Spark-Radiant is now available!

Saurabh Chawla
6 min readSep 19, 2021

--

Spark-Radiant is Apache Spark Performance and Cost Optimizer. The product, Spark-Radiant will help optimize performance and cost considering catalyst optimizer rules, Enhanced Auto-Scaling in Spark, Collecting Important Metrics related to spark job, BloomFilter Index in Spark etc.

The project, Spark Radiant was introduced in my previous blog. The Spark-Radiant 1.0.2 is now available and ready to use. The dependency for Spark-Radiant 1.0.2 is available in maven central. In this blog, I will discuss the availability of Spark-Radiant, and new features added.

How to Use Spark-Radiant-1.0.2 with Spark Jobs ?

For maven projects, use the below dependency in the pom.xml

Spark SQL Radiant

<dependency>
<groupId>io.github.saurabhchawla100</groupId>
<artifactId>spark-radiant-sql</artifactId>
<version>1.0.2</version>
</dependency>

Prerequisites
a) Spark-Radiant is supported with spark-3.0.x and newer version of spark
b) Supported Scala version 2.12.x.
c) Scala and Python support is available with Spark-Radiant-1.0.2.

Running Spark job with Spark-Radiant

Use the published spark-radiant-sql-1.0.2.jar, spark-radiant-core-1.0.2.jar from maven central at runtime while running the spark jobs

./bin/spark-shell --packages "io.github.saurabhchawla100:spark-radiant-sql:1.0.2,io.github.saurabhchawla100:spark-radiant-core:1.0.2"./bin/spark-submit 
--packages "io.github.saurabhchawla100:spark-radiant-sql:1.0.2,io.github.saurabhchawla100:spark-radiant-core:1.0.2"
--class com.test.spark.examples.SparkTestDF /spark/examples/target/scala-2.12/jars/spark-test_2.12-3.1.1.jar

Running Spark-Radiant-Sql Optimizer Rule

Spark-Radiant-Sql Optimizer Rule can be available at runtime in both scala and python.

In Scala

import com.spark.radiant.sql.api.SparkRadiantSqlApi
// adding Extra optimizer rule
val sparkRadiantSqlApi = new SparkRadiantSqlApi()
sparkRadiantSqlApi.addOptimizerRule(spark)

In PySpark

./bin/pyspark --packages io.github.saurabhchawla100:spark-radiant-1.0.2

// Importing the extra Optimizations rule
from sparkradiantsqlpy import SparkRadiantSqlApi
SparkRadiantSqlApi(spark).addExtraOptimizerRule()

OR

// Importing the extra Optimizations rule
spark._jvm.com.spark.radiant.sql.api.SparkRadiantSqlApi().addOptimizerRule(spark._jsparkSession)
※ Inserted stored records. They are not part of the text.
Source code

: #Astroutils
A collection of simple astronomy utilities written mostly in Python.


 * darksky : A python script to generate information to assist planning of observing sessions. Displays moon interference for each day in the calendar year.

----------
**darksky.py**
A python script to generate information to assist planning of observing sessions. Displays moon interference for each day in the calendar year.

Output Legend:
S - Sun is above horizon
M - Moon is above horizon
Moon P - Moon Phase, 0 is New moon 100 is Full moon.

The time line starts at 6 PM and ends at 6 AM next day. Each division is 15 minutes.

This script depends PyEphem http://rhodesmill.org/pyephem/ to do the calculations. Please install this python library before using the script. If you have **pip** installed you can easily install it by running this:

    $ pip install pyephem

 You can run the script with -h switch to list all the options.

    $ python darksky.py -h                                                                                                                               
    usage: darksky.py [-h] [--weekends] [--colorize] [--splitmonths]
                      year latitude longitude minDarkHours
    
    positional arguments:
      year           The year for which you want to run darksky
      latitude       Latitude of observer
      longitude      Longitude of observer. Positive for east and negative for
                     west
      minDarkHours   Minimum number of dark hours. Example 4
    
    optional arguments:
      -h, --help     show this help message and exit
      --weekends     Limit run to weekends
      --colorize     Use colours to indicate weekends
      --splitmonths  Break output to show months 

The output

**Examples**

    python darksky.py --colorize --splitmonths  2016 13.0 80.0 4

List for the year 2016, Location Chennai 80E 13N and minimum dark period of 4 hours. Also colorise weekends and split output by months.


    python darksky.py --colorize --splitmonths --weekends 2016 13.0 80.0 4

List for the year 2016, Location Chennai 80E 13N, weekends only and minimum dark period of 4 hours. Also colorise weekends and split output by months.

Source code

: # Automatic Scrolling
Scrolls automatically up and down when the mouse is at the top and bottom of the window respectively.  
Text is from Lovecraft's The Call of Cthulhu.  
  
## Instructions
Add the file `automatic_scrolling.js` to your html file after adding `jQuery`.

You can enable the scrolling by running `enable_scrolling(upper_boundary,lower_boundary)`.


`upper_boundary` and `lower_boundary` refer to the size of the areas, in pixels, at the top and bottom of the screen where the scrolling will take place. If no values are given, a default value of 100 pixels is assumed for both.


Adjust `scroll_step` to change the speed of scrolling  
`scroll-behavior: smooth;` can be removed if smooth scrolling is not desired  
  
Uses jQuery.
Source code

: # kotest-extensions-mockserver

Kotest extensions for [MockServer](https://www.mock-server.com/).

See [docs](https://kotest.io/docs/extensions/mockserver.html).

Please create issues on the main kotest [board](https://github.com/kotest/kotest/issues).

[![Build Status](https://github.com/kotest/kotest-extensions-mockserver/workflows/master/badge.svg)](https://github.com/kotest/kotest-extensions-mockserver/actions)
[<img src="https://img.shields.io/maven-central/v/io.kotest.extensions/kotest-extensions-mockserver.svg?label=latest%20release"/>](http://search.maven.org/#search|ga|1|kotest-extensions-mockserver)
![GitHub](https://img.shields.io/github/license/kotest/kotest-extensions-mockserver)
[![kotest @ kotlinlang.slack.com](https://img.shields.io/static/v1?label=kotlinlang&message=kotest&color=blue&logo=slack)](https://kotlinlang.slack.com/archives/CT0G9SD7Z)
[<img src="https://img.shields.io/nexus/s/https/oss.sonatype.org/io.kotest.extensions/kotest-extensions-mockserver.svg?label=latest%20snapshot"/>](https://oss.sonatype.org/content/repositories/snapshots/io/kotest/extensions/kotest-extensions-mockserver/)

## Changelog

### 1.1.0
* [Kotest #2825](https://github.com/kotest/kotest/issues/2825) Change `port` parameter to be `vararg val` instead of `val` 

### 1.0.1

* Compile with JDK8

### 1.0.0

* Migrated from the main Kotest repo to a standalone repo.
Use Spark-Radiant at runtime
Below are some of the new features and improvements that are available with Spark-Radiant-1.0.2

a) Using Dynamic Filtering in Spark: Spark-Radiant Dynamic Filter works well for the Join which is a type of a star schema, where one table consists of a large number of records as compared to other tables. Dynamic Filtering works on runtime by using the predicates from the smaller table, filter out the join columns, using those predicates result on the bigger table and filters out the bigger table. This reduces the number of records on the bigger side of the join, resulting in a less expensive join, and also improved performance of the Spark SQL queries. This works with Inner join, Right outer join, Left semi join, Left outer join and Left anti join.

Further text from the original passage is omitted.